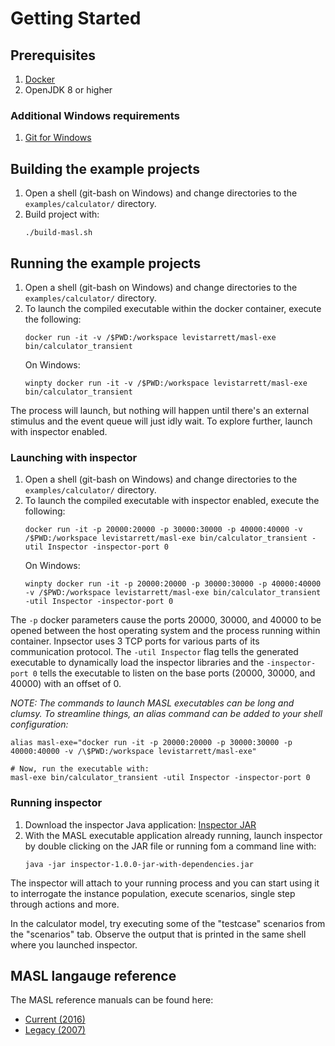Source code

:# Getting Started

## Prerequisites

1. [Docker](https://docs.docker.com/get-docker/)
2. OpenJDK 8 or higher

### Additional Windows requirements

1. [Git for Windows](https://gitforwindows.org/)

## Building the example projects

1. Open a shell (git-bash on Windows) and change directories to the
   `examples/calculator/` directory. 
2. Build project with:
   ```
   ./build-masl.sh
   ```

## Running the example projects

1. Open a shell (git-bash on Windows) and change directories to the
   `examples/calculator/` directory. 
2. To launch the compiled executable within the docker container, execute the
   following:
   ```
   docker run -it -v /$PWD:/workspace levistarrett/masl-exe bin/calculator_transient
   ```
   On Windows:
   ```
   winpty docker run -it -v /$PWD:/workspace levistarrett/masl-exe bin/calculator_transient
   ```

The process will launch, but nothing will happen until there's an external
stimulus and the event queue will just idly wait.  To explore further, launch
with inspector enabled.

### Launching with inspector

1. Open a shell (git-bash on Windows) and change directories to the
   `examples/calculator/` directory. 
2. To launch the compiled executable with inspector enabled, execute the following:
   ```
   docker run -it -p 20000:20000 -p 30000:30000 -p 40000:40000 -v /$PWD:/workspace levistarrett/masl-exe bin/calculator_transient -util Inspector -inspector-port 0
   ```
   On Windows:
   ```
   winpty docker run -it -p 20000:20000 -p 30000:30000 -p 40000:40000 -v /$PWD:/workspace levistarrett/masl-exe bin/calculator_transient -util Inspector -inspector-port 0
   ```

The `-p` docker parameters cause the ports 20000, 30000, and 40000 to be opened
between the host operating system and the process running within container.
Inpsector uses 3 TCP ports for various parts of its communication protocol. The
`-util Inspector` flag tells the generated executable to dynamically load the
inspector libraries and the `-inspector-port 0` tells the executable to listen
on the base ports (20000, 30000, and 40000) with an offset of 0.

_NOTE: The commands to launch MASL executables can be long and clumsy. To streamline things, an alias command can be added to your shell configuration:_

```
alias masl-exe="docker run -it -p 20000:20000 -p 30000:30000 -p 40000:40000 -v /\$PWD:/workspace levistarrett/masl-exe"

# Now, run the executable with:
masl-exe bin/calculator_transient -util Inspector -inspector-port 0
```

### Running inspector

1. Download the inspector Java application: [Inspector JAR](https://1f-outgoing.s3.amazonaws.com/inspector/inspector-1.0.0-jar-with-dependencies.jar)
2. With the MASL executable application already running, launch inspector by
   double clicking on the JAR file or running fom a command line with:
   ```
   java -jar inspector-1.0.0-jar-with-dependencies.jar
   ```

The inspector will attach to your running process and you can start using it to
interrogate the instance population, execute scenarios, single step through
actions and more.

In the calculator model, try executing some of the "testcase" scenarios from
the "scenarios" tab. Observe the output that is printed in the same shell where
you launched inspector.

## MASL langauge reference

The MASL reference manuals can be found here:
- [Current (2016)](https://raw.githubusercontent.com/xtuml/bridgepoint/master/src/org.xtuml.bp.doc/Reference/MASL/LanguageReference/current/maslrefman.pdf)
- [Legacy (2007)](https://raw.githubusercontent.com/xtuml/bridgepoint/master/src/org.xtuml.bp.doc/Reference/MASL/LanguageReference/legacy/maslrefman.pdf)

**EXERCISE OBJECTIVE**: Filter the data above down to lines with the word "your", and copy them.

**TASK RESULT**:
_NOTE: The commands to launch MASL executables can be long and clumsy. To streamline things, an alias command can be added to your shell configuration:_
The inspector will attach to your running process and you can start using it to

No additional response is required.